Plain-text document sources
──────
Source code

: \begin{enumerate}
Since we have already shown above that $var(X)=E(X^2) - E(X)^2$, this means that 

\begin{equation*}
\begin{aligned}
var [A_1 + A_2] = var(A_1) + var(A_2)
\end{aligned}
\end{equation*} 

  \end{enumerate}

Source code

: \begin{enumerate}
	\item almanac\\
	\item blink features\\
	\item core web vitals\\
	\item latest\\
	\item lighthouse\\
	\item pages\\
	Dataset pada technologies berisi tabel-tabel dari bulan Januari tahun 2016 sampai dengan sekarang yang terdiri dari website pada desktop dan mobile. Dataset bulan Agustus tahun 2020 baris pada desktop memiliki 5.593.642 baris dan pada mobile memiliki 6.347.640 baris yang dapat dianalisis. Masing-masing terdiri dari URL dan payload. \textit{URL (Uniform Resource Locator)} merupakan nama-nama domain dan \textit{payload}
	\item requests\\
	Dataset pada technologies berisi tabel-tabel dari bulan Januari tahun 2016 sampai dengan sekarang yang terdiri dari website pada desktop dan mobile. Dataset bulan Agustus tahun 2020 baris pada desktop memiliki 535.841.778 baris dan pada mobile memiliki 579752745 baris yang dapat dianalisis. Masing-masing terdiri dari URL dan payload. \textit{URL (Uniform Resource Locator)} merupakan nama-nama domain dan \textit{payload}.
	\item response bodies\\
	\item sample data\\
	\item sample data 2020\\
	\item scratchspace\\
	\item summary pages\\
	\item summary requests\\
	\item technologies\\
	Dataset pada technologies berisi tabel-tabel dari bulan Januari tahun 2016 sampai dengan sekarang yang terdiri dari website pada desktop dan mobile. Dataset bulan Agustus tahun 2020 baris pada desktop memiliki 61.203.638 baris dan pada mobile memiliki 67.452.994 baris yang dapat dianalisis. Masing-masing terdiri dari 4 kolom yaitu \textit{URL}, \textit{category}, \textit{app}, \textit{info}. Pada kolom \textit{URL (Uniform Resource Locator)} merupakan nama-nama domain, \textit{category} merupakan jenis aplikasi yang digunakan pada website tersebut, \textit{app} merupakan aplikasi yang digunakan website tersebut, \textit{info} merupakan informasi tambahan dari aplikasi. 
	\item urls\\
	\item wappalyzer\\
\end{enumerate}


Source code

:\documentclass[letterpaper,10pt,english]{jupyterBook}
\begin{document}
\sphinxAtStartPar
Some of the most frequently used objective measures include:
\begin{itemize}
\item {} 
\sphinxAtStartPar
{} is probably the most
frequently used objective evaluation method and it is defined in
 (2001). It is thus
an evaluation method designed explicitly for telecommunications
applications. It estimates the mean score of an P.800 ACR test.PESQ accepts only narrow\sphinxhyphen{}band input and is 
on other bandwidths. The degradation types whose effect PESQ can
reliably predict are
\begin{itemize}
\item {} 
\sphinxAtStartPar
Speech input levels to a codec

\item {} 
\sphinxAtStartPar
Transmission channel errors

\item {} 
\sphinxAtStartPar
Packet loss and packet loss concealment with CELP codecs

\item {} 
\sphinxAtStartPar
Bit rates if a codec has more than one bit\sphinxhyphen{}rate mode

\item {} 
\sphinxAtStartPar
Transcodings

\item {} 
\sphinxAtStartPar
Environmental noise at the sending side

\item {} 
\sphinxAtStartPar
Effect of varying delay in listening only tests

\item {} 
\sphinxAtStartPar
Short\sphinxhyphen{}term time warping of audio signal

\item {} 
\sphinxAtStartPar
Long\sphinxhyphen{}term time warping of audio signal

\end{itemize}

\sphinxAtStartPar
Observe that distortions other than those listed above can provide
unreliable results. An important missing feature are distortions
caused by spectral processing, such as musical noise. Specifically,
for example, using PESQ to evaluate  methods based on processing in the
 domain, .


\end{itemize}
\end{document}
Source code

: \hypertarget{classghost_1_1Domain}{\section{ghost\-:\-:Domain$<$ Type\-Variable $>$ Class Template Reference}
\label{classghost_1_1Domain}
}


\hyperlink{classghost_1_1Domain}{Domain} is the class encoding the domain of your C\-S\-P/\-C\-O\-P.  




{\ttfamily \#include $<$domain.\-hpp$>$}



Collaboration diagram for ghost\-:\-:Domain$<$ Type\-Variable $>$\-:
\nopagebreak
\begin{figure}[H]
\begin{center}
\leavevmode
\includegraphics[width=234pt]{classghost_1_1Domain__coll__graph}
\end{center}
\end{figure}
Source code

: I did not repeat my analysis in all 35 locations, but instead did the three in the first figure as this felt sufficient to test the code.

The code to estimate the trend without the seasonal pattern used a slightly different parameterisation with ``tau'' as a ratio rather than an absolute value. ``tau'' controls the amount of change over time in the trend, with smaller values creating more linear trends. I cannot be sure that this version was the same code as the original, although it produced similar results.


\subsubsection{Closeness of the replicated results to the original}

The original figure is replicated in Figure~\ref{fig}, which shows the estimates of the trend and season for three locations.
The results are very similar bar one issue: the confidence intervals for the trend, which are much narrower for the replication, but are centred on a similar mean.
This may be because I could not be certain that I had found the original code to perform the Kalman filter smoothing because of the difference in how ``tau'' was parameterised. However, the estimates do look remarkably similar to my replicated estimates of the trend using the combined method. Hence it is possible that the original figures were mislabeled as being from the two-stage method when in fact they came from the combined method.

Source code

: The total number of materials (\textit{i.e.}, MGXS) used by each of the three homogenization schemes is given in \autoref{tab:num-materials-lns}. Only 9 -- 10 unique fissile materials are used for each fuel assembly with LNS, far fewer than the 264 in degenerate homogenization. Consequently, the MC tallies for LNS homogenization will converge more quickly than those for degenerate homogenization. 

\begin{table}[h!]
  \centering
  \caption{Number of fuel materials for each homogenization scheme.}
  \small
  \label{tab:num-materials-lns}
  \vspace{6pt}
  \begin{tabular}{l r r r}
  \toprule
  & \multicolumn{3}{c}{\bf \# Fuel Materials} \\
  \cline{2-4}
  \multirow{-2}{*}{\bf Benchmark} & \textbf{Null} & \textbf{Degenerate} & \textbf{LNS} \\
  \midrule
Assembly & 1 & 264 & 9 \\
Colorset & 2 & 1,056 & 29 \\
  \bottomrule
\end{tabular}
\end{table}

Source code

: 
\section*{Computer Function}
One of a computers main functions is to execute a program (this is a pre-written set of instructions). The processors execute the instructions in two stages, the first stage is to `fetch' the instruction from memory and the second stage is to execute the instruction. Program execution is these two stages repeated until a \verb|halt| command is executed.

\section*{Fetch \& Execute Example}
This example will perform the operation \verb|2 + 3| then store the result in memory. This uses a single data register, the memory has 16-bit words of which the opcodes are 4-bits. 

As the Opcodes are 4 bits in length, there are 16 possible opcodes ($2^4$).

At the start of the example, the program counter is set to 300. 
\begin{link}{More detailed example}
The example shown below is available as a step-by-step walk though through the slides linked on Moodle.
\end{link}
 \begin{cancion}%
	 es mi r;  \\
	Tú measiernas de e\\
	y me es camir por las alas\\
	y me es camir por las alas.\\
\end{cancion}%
──────
_Directions_
The word "possible" appears in some of the lines above. Copy those lines.

_Problem solution_
This may be because I could not be certain that I had found the original code to perform the Kalman filter smoothing because of the difference in how ``tau'' was parameterised. However, the estimates do look remarkably similar to my replicated estimates of the trend using the combined method. Hence it is possible that the original figures were mislabeled as being from the two-stage method when in fact they came from the combined method.
As the Opcodes are 4 bits in length, there are 16 possible opcodes ($2^4$).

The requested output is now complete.